Martin Sanderson really had been a bastard. He played with people’s lives with no regard for them. Logan could understand why Blythe had wanted out, why she had felt desperate. Especially after Martin had apparently killed himself. Had he tried to make it look as if she had murdered him? Then why the note, he asked, voicing his thoughts.
“When I found Martin dead and saw the note pinned to his body…” She shuddered. “I couldn’t be sure his killer wasn’t still in the house and that I was next.”
“So you think he wrote the note? Or someone else?”
She shrugged. “Maybe it was his final hateful act.”
“I’m glad I was there when you needed me, but you can’t keep running from this, Blythe. You have to find out who’s after you—if they still are—and put an end to it.
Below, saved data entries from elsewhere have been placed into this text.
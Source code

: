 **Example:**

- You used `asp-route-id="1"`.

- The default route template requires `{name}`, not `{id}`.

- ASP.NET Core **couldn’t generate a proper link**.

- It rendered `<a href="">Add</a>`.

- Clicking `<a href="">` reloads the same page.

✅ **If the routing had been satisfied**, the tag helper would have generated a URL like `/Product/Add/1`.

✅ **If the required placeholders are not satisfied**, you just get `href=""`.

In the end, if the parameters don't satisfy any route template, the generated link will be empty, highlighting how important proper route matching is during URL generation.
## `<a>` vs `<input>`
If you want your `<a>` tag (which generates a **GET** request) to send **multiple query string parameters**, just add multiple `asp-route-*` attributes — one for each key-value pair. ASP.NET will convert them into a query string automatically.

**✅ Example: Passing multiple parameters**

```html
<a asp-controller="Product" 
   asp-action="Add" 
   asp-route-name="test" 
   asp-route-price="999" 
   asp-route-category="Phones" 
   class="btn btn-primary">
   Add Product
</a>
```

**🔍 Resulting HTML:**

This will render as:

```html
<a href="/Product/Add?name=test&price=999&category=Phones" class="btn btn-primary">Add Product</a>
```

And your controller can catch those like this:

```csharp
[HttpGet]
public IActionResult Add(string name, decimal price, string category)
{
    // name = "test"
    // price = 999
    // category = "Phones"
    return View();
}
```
The Flathead County sheriff is going to figure out that you weren’t in that car, if he hasn’t already.”
She nodded. “I would have told you the truth, but I wanted you to like the girl who always wanted to ride off into the sunset with a cowboy.”
“I do like her,” he said as he reached across the seat for her. “I like her a lot.” He cupped her cheek, his thumb stroking across her lips.
She leaned into the warmth of his large callused hand and closed her eyes. Desire thrummed through her veins.
“Blythe?” His voice was low. The sound of it quickened her pulse.
She opened her eyes. Heat. She felt the burn of his gaze, of his touch.
He dragged her to him and dropped his mouth to hers. She came to him, pressing against him with a soft moan. Her arms wrapped around his neck as he deepened the kiss and her blood turned molten.
“I want you,” she whispered when he drew back. “Here. Now.”
Chapter Nine
“Come on,” Logan said as he opened the pickup door and pulled Blythe out behind him. Warm sunlight filtered through the new leaves of the cottonwoods. A warm spring breeze whispered softly in the branches as he led her along the riverbank.
At a small grassy spot, he turned and drew her close. His face was lit by sunlight. She looked into Logan’s handsome face and felt her pulse quicken.
She’d wanted this from that first night they’d danced together at the country-western bar. There was something about this man. Being in his strong arms, she’d never felt safer—and yet there was a dangerous side to him. This man could steal her heart and there was nothing she could do about it.
As he pulled her closer, she swore she could feel the beat of his heart beneath his Western shirt. Her nipples ached for his touch as they pressed against the lace of her bra. His kiss, at first tender, turned punishing as the fever rose in both of them.
She grabbed the front of his shirt and tore it open, the snaps giving way under her assault. She pressed her palms to his warm, hard chest, breathing in the very male scent of him along with the rich primal scents of the riverbottom.
Logan pulled back, his gaze locking with hers, as he tantalizingly released each of the snaps on her Western shirt. She felt her blood run hot as his gaze dropped to her breasts. He freed one breast from the bra, his mouth dropping to the aching nipple. She arched against him, moaning softly like the trees in the spring breeze.
As he slid her shirt off her shoulders, he unhooked her bra freeing her breasts, and pulled her against him. Blythe reveled in the heat, flesh against flesh, as they stripped off the rest of their clothing, then dropped down in the sweet, warm grass.
Later she would remember the wonderful scents, the soft sounds, the feel of the Montana spring afternoon on her bare skin. But those sensations had been lost for a while in the fury of their lovemaking. It was Logan’s scent, his touch, his sounds that were branded in her mind forever.